Et les mots ... C'était avec ces gens-là qu'il avait appris que les mots pouvaient être différents : ils lui parlaient tous d'une façon différente. Une note de musique entre la pitié et l'hésitation. Sans compter ceux qui parlaient plus fort.


          Très tôt, il avait détesté les mots. Il avait détesté ne pas pouvoir les dire et encore plus les entendre dans la bouche des autres. Il avait détesté être différent. Il ne demandait pas la voix de Rambo. Non, tout ce qu'il voulait, c'était être comme les autres.

Il avait aussi détesté le papier et le crayon. Parce qu'ils n'allaient jamais aussi vite que sa pensée. Parce qu'ils mettaient au propre son handicap.

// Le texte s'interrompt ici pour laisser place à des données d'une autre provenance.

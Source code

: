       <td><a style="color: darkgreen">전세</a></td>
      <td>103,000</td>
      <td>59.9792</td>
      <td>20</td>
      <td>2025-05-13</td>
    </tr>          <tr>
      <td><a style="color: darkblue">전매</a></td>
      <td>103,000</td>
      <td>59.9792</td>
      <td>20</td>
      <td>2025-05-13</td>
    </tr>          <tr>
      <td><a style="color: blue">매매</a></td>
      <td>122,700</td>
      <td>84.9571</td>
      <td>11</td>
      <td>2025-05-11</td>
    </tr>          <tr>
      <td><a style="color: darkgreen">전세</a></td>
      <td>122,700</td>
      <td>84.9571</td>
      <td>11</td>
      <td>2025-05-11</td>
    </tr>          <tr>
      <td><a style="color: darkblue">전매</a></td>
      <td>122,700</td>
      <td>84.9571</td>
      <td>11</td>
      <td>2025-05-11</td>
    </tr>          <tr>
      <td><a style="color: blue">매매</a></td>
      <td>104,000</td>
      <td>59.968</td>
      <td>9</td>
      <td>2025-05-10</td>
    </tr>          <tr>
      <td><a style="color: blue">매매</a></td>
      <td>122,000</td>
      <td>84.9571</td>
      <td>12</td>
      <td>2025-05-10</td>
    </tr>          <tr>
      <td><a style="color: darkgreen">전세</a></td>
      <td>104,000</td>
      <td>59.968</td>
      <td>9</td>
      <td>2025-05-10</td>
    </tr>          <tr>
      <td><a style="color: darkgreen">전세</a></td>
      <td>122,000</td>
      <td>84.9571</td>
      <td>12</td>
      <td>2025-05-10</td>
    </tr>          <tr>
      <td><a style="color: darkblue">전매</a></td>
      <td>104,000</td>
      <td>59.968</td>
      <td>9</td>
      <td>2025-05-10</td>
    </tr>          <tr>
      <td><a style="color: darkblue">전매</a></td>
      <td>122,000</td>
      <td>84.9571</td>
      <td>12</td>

Il aurait voulu crier à ceux qui parlaient plus fort qu'il n'était pas sourd ou, à défaut, leur écrire d'aller se faire foutre. Mais ce n'était pas des mots qu'on inscrivait sur le papier. Non, les mots qu'on prend le temps d'écrire doivent valoir la peine.

Puis, il l'avait accepté. Il s'était dit qu'il aurait pu être sourd en plus. Et jusqu'à preuve du contraire, il avait deux bras, deux jambes et des organes en parfait état de marche. Il était capable de se transformer, n'allait pas mourir sous peu. Ça aurait pu être pire.

Il n'aurait pas été jusqu'à dire qu'on lui avait rendu service. Mais au moins il ne devait pas se forcer à trouver les mots adéquats, ou politiquement corrects. Il n'avait pas besoin de mentir ou de faire du baratin. On ne lui en demandait pas tant. Il pouvait même faire dériver ses pensées sans que son interlocuteur ne s'en rende compte.

Il avait laissé tomber le cahier et le crayon. Ses proches avaient appris le langage des signes ce qui, il fallait l'avouer, lui avait fait plaisir. Mais il préférait s'en passer.

Il n'aimait pas communiquer, alors ça lui allait très bien comme ça. On le laissait tranquille. Il était libre de mener sa vie, seul. Il s'était littéralement muré dans le silence, en avait fait une carapace.

Il s'en accommodait très bien, traçant sa route pendant toute son adolescence. Le seul moment où il le regrettait, c'était lors de ses transformations. Il était tout à fait capable de communiquer avec ses congénères, via l'espèce d'échanges d'images ou d'émotions qui pouvait avoir lieu au sein d'une meute sous forme lupine. Mais, mystère génétique, il était incapable de hurler à la lune comme les autres. Et dans ces moments-là sa cage thoracique le comprimait un peu trop. Parce qu'il se sentait vraiment à part.